As you know, I try to write this record of modern America from the perspective of what stories will matter in 150 years (about the span between the present and the Civil War).
So, for all the chop in the water about the former president facing indictments, the story that really seems uppermost to me today is the visit China’s president Xi Jinping made today to Moscow for a meeting with Russia’s president Vladimir Putin.

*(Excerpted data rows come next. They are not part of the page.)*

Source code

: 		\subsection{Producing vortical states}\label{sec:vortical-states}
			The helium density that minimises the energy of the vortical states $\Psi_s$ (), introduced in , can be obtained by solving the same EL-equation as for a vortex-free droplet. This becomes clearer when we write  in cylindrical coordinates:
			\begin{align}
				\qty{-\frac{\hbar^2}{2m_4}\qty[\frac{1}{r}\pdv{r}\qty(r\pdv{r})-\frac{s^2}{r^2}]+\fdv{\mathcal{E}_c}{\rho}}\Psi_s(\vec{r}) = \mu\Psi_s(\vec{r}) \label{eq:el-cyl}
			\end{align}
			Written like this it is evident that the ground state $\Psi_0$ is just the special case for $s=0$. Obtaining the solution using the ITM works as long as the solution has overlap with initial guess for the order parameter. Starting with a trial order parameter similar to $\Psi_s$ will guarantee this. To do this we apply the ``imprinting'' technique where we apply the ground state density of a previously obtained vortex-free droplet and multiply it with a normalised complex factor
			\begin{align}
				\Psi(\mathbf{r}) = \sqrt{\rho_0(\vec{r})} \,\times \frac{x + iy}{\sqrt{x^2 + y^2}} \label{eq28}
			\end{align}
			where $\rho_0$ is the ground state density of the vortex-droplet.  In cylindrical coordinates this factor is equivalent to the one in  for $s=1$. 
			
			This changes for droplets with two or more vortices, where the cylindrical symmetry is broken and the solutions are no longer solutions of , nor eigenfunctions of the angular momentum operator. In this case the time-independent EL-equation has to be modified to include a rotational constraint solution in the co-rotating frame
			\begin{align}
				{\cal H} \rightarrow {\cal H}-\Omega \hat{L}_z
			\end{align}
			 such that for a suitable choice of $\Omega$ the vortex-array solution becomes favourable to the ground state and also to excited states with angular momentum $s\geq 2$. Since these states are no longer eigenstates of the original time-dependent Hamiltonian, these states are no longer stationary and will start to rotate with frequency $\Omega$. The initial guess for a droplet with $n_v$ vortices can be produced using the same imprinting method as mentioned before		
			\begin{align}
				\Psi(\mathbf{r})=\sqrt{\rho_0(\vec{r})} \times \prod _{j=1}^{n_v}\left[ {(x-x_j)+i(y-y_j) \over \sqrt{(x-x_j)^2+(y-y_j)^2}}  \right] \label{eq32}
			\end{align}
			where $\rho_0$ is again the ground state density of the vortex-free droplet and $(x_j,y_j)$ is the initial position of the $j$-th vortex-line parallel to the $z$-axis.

National Security Council Coordinator for Strategic Communications John Kirby told reporters today that China and Russia would both like “to see the rest of the world play by their rules rather than the ones that…are enshrined in the U.N. Charter and what everybody else is…following.” Kirby said the White House sees the relationship of Xi and Putin as a “marriage of convenience.” He explained:
“In President Putin and Russia, President Xi sees a counterweight to American influence and NATO influence certainly on the continent and elsewhere around the world. In President Xi, President Putin sees a potential backer.” Putin needs Xi’s support because of his misadventure in Ukraine. There, Kirby said, Putin is “blowing through inventory. He’s blowing through manpower. His military is getting embarrassed constantly. They’ve lost greater than 50 percent of the territory that they took in the first few months of this war. He needs help from President Xi, and that’s what this visit was all about.”
“Now,” he added, “whether it results in anything, we’ll see.”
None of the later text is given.